Eğitime dair -II-
Cumhuriyet aydını, ister solcu ve isterse sağcı olsun kendini bugün de Avrupa'nın zihnî vesayetinden kurtaramamıştır. Hakîkat şu ki eğitim değil de hukuk, iktisat, gazetecilik veya güzel sanatlar mevzuunda benzer bir...
Cumhuriyet aydını, ister solcu ve isterse sağcı olsun kendini bugün de Avrupa'nın zihnî vesayetinden kurtaramamıştır. Hakîkat şu ki eğitim değil de hukuk, iktisat, gazetecilik veya güzel sanatlar mevzuunda benzer bir çalışma olsaydı yine aynı mantık, muhakeme ve atıflar olacaktı. Yine yabancıların rehberliğine ihtiyaç duyulacak, yine bizim saklı yıldızlarımız, unutulmuşluğa mahkûm kalacaktı.

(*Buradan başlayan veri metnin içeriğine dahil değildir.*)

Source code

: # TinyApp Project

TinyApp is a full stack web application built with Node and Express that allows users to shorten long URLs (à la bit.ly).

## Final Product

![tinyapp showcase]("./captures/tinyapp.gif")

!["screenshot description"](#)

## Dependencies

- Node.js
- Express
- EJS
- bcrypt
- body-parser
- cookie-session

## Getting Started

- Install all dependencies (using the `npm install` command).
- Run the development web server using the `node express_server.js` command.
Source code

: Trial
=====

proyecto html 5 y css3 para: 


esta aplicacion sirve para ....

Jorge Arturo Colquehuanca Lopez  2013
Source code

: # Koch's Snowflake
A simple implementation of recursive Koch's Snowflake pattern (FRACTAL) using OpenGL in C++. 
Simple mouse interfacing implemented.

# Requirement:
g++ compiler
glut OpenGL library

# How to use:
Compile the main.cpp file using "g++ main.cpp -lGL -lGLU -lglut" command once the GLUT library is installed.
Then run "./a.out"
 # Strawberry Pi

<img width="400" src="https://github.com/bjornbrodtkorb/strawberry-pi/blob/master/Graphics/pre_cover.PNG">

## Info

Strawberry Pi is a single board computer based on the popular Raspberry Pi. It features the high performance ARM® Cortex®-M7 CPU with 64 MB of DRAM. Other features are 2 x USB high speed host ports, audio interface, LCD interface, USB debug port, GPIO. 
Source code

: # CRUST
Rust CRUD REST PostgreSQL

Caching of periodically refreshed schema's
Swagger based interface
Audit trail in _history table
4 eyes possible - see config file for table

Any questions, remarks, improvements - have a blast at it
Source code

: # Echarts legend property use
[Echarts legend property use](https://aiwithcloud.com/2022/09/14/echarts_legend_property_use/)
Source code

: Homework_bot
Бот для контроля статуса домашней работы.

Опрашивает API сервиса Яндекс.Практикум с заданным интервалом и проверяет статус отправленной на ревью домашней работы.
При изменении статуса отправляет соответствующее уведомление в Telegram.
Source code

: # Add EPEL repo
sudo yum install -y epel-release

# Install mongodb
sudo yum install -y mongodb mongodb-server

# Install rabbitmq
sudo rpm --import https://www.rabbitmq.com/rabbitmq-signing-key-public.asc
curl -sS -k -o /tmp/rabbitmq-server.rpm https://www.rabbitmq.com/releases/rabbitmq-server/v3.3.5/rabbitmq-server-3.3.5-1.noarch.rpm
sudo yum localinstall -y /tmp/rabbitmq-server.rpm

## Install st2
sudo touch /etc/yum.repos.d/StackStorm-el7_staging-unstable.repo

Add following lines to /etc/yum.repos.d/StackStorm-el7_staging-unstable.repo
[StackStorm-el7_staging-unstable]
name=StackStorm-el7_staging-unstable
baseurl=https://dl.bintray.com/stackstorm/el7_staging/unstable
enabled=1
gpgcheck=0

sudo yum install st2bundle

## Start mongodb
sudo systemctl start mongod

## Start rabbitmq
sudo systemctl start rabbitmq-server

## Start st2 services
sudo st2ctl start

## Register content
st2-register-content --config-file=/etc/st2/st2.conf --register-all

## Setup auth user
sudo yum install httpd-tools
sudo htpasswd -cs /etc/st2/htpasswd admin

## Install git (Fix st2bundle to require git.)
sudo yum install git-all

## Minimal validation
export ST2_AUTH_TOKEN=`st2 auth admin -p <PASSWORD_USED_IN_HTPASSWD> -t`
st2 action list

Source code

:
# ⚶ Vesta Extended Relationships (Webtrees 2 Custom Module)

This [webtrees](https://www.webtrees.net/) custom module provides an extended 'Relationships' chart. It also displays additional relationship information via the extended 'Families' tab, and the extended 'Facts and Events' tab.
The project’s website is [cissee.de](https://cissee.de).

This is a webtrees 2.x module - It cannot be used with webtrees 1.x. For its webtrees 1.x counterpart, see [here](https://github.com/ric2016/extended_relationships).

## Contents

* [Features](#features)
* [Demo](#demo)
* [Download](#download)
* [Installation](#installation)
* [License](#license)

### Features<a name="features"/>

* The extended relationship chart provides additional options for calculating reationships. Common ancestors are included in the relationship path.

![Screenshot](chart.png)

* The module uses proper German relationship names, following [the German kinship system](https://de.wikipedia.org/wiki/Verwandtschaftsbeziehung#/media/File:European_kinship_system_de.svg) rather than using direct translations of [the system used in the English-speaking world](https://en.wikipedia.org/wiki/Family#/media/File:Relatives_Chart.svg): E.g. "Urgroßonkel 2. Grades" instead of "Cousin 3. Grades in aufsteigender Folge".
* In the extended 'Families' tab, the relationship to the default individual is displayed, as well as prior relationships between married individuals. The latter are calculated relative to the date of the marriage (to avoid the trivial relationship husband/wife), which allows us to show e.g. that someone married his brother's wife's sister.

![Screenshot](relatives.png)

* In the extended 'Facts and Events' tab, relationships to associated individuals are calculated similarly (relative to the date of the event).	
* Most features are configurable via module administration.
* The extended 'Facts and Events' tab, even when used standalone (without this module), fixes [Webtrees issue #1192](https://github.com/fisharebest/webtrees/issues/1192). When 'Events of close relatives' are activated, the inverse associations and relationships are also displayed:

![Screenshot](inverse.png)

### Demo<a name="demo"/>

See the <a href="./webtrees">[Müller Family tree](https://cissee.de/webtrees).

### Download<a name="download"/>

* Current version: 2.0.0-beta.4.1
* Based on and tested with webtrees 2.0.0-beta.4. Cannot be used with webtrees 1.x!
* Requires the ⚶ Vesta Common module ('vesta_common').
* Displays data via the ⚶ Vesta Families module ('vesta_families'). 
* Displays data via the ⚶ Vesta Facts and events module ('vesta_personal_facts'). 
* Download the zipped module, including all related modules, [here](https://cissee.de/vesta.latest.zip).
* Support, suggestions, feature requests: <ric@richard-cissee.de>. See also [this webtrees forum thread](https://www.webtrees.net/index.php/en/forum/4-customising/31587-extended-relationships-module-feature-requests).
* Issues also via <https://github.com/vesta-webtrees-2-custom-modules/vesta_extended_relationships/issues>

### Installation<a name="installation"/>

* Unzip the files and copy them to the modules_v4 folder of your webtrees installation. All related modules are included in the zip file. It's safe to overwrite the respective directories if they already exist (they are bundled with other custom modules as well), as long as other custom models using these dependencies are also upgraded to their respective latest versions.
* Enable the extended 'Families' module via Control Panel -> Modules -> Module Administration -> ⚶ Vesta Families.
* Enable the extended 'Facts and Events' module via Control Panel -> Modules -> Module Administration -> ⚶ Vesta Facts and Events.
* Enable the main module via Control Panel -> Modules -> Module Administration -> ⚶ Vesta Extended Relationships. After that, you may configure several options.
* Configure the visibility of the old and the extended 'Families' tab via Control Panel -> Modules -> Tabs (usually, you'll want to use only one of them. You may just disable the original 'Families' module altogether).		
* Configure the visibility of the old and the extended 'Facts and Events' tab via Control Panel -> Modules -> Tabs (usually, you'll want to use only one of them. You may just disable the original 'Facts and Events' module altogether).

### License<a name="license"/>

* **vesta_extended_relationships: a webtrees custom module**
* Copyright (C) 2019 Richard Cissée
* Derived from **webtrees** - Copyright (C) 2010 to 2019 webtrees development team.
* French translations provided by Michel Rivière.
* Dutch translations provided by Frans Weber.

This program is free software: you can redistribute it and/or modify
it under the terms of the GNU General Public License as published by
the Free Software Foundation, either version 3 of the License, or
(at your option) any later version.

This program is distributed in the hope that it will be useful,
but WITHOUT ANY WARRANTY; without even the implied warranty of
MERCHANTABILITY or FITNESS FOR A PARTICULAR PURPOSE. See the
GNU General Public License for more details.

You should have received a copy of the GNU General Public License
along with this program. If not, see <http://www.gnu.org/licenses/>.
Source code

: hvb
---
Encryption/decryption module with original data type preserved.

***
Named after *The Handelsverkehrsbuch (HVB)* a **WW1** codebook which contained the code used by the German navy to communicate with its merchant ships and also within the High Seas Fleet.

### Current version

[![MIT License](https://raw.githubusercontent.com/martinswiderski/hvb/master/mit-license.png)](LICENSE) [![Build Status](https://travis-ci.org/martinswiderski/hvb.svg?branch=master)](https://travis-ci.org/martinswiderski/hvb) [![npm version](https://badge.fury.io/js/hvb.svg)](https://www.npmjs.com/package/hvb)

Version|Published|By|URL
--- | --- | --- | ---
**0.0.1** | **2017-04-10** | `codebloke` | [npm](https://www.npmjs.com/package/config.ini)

Sunulan formda sözü edilen eğitim anlayışlarının her birinden alınacak, kabul edilecek taraflar mevcuttur. Bunları çatıştırmaya; beyaz mı, siyah mı? münazarasına gerek yoktur. Malûmdur ki Hâce-i Kâinat olan Kâinatın Hocası/öğretmeni olan Sevgili Peygamberimiz, "hikmet, mü'minin malıdır, nerede bulursa alır" buyurmaktalar. Ve yine buyurmaktalar ki: "Söyleyene değil, söze bakılır." Keza "insanların en iyisi insanlara faydalı olandır" diyorlar? Bu hadis-i şerifin her Öğretmenler Odası’nın duvarına asılması ne kadar teşvik edici olur.
Aydınımız, bugün olmuş Fransız İhtilalinin tesirlerindedir. O tesirler, bize bir imparatorluğu kaybettirdi. Atalar, "kem alatla kemalat olmaz!" demişler. Eğer bu söz, maksadı ifade etmiyorsa gömleğin ilk düğmesinin yanlış iliklenmesi gerçeği hatırlamalı.